Exercise instructions
Every line below from the one containing "on the backend" through the one containing "- [ ] Code follows" must be transcribed exactly. Omit all lines outside that stretch.

Data supplied
- - -

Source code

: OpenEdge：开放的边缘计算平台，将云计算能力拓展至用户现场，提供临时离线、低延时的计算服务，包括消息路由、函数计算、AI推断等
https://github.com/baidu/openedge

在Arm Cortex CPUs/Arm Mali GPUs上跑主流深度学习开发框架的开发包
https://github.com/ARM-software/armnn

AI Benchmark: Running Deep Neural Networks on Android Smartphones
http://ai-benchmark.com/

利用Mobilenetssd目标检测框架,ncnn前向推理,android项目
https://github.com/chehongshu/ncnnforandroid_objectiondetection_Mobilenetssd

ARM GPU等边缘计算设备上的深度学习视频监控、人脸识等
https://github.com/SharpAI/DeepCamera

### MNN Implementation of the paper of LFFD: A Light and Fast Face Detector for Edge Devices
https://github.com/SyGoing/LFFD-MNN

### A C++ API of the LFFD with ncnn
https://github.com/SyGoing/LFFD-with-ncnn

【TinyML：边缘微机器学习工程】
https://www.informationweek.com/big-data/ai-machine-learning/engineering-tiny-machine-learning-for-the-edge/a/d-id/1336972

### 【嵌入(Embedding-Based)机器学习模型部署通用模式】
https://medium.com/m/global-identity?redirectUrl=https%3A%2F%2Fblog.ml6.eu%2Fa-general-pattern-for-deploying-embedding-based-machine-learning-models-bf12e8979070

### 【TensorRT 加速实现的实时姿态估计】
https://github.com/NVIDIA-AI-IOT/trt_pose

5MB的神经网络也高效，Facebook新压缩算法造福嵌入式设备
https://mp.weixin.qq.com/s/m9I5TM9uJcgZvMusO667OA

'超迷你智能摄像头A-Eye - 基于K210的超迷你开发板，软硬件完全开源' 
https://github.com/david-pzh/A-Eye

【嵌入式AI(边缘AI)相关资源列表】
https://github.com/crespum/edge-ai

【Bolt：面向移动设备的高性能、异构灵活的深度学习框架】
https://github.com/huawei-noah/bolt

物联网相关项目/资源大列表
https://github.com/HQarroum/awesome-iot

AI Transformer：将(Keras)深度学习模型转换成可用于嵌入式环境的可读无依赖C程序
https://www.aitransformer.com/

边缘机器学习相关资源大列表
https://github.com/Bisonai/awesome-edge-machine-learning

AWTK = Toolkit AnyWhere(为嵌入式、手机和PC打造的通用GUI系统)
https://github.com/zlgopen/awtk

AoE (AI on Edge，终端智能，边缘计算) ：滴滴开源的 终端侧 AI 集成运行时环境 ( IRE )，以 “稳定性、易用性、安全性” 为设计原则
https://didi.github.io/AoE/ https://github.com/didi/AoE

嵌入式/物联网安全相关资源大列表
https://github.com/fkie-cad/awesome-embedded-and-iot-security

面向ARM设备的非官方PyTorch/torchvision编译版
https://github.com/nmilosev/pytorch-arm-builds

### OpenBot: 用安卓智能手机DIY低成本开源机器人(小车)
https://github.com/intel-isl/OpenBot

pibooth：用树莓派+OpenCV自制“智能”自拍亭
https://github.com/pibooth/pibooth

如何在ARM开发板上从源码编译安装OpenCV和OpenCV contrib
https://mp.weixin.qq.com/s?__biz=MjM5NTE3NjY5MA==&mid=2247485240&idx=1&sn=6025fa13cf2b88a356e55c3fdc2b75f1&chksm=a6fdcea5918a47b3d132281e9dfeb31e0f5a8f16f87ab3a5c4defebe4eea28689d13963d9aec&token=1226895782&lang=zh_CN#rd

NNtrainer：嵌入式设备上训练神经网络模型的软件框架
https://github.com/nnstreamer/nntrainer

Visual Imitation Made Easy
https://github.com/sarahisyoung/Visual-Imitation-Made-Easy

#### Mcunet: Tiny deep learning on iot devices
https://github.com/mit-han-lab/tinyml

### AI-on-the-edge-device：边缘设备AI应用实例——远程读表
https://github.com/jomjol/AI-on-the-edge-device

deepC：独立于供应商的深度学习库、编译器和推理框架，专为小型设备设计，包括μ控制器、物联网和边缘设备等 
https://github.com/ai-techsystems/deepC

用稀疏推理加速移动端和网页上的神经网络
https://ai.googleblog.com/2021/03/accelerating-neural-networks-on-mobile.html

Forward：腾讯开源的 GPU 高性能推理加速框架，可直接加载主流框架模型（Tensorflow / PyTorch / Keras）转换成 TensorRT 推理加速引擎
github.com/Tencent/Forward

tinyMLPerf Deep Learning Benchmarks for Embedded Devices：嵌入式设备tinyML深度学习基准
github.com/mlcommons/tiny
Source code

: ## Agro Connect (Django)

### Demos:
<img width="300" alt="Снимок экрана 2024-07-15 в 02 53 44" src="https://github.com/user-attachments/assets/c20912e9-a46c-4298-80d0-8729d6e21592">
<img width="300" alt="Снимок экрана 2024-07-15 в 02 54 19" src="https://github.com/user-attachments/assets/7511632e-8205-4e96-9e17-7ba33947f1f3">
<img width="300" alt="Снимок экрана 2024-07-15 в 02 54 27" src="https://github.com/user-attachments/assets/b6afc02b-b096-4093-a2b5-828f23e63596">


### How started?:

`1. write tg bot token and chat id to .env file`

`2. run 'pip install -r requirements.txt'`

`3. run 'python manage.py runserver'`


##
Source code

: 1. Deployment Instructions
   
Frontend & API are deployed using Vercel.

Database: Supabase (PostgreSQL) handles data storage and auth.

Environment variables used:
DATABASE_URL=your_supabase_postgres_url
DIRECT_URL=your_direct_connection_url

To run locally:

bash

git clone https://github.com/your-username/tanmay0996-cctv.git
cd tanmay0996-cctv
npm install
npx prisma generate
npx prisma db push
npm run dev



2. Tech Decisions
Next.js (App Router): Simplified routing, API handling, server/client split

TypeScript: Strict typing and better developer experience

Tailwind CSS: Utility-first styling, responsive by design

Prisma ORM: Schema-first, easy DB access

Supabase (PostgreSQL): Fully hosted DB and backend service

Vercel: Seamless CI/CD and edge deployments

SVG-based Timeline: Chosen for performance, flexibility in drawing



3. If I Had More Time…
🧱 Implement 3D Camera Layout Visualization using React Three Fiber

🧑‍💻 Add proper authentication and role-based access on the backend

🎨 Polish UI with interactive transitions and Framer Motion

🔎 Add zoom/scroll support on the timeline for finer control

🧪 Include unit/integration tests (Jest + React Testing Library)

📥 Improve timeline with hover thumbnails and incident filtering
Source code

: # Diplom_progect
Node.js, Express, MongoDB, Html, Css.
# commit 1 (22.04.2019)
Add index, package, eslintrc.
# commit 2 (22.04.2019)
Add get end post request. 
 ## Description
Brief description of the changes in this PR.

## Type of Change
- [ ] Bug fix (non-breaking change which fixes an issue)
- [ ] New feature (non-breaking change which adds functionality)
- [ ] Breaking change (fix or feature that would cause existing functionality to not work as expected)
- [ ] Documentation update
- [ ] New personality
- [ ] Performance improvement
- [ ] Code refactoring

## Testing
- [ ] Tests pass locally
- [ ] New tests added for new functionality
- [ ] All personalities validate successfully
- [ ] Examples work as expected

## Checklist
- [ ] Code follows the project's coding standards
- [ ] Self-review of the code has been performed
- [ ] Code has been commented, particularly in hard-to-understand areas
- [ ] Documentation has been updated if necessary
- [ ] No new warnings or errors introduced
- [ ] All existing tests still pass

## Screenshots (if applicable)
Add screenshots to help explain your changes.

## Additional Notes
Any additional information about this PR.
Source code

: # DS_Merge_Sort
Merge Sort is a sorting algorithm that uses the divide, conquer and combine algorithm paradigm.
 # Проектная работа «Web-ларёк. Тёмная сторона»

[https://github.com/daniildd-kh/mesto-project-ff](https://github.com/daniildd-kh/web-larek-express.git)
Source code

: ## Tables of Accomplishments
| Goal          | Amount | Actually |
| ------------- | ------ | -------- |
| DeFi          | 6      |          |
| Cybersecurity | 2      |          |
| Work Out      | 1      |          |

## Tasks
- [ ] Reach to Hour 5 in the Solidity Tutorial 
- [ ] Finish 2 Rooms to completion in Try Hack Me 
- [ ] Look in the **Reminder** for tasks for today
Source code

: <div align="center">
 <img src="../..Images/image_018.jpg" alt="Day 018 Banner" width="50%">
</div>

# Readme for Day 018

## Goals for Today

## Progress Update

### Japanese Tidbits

- - -

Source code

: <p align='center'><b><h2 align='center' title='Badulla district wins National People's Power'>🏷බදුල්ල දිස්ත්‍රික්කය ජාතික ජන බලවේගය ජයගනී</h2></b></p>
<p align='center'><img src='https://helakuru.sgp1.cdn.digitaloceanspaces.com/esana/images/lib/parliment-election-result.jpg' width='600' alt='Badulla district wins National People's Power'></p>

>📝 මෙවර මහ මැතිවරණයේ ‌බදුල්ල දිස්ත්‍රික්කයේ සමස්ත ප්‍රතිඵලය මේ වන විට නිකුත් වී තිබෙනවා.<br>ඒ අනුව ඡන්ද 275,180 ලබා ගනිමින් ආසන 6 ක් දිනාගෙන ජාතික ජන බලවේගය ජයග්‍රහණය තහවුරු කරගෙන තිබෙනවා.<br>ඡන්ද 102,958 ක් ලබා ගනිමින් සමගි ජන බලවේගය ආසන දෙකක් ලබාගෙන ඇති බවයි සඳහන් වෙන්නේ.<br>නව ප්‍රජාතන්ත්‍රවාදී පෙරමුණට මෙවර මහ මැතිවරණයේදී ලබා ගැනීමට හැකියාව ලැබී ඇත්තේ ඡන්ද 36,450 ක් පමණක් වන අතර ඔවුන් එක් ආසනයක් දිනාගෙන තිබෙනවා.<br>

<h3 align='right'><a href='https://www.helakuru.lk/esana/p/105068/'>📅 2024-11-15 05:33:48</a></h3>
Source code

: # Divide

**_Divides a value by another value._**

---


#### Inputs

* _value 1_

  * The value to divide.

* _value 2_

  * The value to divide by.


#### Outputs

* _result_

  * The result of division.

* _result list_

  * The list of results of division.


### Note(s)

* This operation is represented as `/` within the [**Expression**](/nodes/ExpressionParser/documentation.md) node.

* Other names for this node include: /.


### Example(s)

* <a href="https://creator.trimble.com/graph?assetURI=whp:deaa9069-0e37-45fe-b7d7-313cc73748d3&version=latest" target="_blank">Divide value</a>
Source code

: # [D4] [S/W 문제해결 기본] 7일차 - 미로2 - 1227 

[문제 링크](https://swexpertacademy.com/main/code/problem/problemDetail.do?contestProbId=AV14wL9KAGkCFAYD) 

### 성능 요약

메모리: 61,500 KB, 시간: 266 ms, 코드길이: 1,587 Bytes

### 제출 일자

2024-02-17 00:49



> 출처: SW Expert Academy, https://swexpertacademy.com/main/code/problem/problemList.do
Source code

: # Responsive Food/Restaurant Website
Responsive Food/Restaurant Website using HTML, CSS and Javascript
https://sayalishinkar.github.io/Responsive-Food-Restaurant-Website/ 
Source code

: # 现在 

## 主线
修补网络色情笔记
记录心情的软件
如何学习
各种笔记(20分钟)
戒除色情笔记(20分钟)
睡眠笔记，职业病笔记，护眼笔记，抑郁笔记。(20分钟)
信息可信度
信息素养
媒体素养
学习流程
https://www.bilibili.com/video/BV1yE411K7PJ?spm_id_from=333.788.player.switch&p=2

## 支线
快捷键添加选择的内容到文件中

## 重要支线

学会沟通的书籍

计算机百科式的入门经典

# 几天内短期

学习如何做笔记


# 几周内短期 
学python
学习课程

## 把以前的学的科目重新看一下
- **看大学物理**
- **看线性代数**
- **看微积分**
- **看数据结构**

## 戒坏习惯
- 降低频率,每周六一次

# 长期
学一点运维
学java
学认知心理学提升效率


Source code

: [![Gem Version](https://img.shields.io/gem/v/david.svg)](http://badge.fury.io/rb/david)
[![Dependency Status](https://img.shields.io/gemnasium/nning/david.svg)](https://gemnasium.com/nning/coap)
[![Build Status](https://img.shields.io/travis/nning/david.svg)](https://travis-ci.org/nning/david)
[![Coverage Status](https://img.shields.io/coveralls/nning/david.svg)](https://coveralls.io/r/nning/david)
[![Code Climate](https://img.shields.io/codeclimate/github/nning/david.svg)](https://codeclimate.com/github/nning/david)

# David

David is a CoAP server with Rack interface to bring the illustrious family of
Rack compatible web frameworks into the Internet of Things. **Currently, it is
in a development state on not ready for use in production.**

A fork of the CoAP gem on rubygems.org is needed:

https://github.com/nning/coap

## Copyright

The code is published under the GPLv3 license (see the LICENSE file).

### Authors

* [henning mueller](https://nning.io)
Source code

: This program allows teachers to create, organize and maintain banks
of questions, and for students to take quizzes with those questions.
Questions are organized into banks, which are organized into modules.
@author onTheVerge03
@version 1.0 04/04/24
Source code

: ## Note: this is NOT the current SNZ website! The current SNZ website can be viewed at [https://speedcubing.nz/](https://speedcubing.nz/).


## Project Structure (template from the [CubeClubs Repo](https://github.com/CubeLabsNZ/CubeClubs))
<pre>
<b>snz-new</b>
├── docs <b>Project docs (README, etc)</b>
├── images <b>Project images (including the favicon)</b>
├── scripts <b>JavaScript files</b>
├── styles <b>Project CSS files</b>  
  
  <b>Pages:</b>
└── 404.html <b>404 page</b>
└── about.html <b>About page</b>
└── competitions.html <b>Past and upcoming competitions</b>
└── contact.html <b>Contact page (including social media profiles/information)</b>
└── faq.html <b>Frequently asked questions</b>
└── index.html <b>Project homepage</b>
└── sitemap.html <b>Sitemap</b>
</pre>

- - -

Response below
🧑‍💻 Add proper authentication and role-based access on the backend

🎨 Polish UI with interactive transitions and Framer Motion

🔎 Add zoom/scroll support on the timeline for finer control

🧪 Include unit/integration tests (Jest + React Testing Library)

📥 Improve timeline with hover thumbnails and incident filtering
Source code

: # Diplom_progect
Node.js, Express, MongoDB, Html, Css.
# commit 1 (22.04.2019)
Add index, package, eslintrc.
# commit 2 (22.04.2019)
Add get end post request. 
 ## Description
Brief description of the changes in this PR.

## Type of Change
- [ ] Bug fix (non-breaking change which fixes an issue)
- [ ] New feature (non-breaking change which adds functionality)
- [ ] Breaking change (fix or feature that would cause existing functionality to not work as expected)
- [ ] Documentation update
- [ ] New personality
- [ ] Performance improvement
- [ ] Code refactoring

## Testing
- [ ] Tests pass locally
- [ ] New tests added for new functionality
- [ ] All personalities validate successfully
- [ ] Examples work as expected

## Checklist
- [ ] Code follows the project's coding standards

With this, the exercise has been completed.